--- THE TASK ---
Please give an exact transcription of the records shown below.

(Saved data entries)
# # # # #
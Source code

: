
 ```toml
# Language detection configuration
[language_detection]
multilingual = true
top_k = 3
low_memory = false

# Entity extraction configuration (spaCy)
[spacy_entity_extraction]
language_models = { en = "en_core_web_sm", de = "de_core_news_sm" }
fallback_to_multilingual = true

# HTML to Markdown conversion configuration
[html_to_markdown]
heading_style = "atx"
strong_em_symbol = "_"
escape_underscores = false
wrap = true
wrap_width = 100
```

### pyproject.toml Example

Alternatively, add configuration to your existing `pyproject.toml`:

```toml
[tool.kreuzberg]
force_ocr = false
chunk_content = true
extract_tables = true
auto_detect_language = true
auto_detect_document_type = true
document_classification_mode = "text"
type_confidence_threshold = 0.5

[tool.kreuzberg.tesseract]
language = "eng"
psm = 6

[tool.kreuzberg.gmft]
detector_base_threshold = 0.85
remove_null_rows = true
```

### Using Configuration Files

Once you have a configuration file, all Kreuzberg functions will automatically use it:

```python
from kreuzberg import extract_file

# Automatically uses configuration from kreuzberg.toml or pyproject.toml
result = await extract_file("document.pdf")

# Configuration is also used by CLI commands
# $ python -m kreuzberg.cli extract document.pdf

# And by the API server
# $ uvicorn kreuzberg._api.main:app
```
# # # # #
--- RESPONSE AREA ---
Source code

:
 ```toml
# Language detection configuration
[language_detection]
multilingual = true
top_k = 3
low_memory = false

# Entity extraction configuration (spaCy)
[spacy_entity_extraction]
language_models = { en = "en_core_web_sm", de = "de_core_news_sm" }
fallback_to_multilingual = true

# HTML to Markdown conversion configuration
[html_to_markdown]
heading_style = "atx"
strong_em_symbol = "_"
escape_underscores = false
wrap = true
wrap_width = 100
```

### pyproject.toml Example

Alternatively, add configuration to your existing `pyproject.toml`:

```toml
[tool.kreuzberg]
force_ocr = false
chunk_content = true
extract_tables = true
auto_detect_language = true
auto_detect_document_type = true
document_classification_mode = "text"
type_confidence_threshold = 0.5

[tool.kreuzberg.tesseract]
language = "eng"
psm = 6

[tool.kreuzberg.gmft]
detector_base_threshold = 0.85
remove_null_rows = true
```

### Using Configuration Files

Once you have a configuration file, all Kreuzberg functions will automatically use it:

```python
from kreuzberg import extract_file

# Automatically uses configuration from kreuzberg.toml or pyproject.toml
result = await extract_file("document.pdf")

# Configuration is also used by CLI commands
# $ python -m kreuzberg.cli extract document.pdf

# And by the API server
# $ uvicorn kreuzberg._api.main:app
```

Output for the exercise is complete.